• TASK DESCRIPTION
When you reach the line containing "This program needs encoding" in the records below, start copying exactly, and stop once you have copied the line containing "we need to genrate".

• PROVIDED ENTRIES
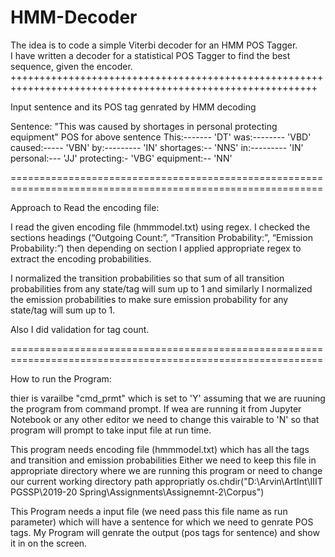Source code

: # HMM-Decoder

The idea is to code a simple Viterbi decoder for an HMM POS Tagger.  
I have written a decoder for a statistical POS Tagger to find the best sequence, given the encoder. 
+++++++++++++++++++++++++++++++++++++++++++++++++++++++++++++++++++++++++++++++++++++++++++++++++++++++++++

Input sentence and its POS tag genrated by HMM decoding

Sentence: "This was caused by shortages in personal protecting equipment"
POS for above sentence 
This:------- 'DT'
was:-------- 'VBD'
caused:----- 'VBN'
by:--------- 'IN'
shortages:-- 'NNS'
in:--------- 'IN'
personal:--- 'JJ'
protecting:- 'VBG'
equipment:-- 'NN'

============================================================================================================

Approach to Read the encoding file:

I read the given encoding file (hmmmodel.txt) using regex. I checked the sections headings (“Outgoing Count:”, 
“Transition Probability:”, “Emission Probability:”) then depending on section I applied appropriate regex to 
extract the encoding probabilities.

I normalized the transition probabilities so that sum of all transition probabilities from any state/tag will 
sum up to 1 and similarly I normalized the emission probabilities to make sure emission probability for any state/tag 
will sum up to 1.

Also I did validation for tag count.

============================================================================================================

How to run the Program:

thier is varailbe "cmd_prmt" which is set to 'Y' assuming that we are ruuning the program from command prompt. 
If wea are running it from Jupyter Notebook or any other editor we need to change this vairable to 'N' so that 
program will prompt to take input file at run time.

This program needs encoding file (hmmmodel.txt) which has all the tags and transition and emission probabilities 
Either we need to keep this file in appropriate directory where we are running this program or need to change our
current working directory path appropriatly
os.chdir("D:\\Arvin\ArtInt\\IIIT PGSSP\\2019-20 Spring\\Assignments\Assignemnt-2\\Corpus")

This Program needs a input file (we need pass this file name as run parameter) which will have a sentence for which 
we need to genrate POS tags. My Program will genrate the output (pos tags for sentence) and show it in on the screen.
--
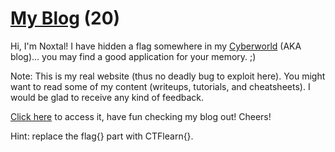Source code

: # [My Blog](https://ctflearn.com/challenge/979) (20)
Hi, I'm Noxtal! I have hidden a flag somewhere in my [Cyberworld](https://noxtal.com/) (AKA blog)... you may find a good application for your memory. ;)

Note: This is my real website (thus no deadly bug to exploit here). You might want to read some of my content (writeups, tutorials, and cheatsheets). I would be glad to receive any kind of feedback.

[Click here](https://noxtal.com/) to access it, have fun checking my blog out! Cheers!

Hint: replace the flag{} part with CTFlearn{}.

• COMPLETED EXERCISE
This program needs encoding file (hmmmodel.txt) which has all the tags and transition and emission probabilities 
Either we need to keep this file in appropriate directory where we are running this program or need to change our
current working directory path appropriatly
os.chdir("D:\\Arvin\ArtInt\\IIIT PGSSP\\2019-20 Spring\\Assignments\Assignemnt-2\\Corpus")

This Program needs a input file (we need pass this file name as run parameter) which will have a sentence for which 
we need to genrate POS tags. My Program will genrate the output (pos tags for sentence) and show it in on the screen.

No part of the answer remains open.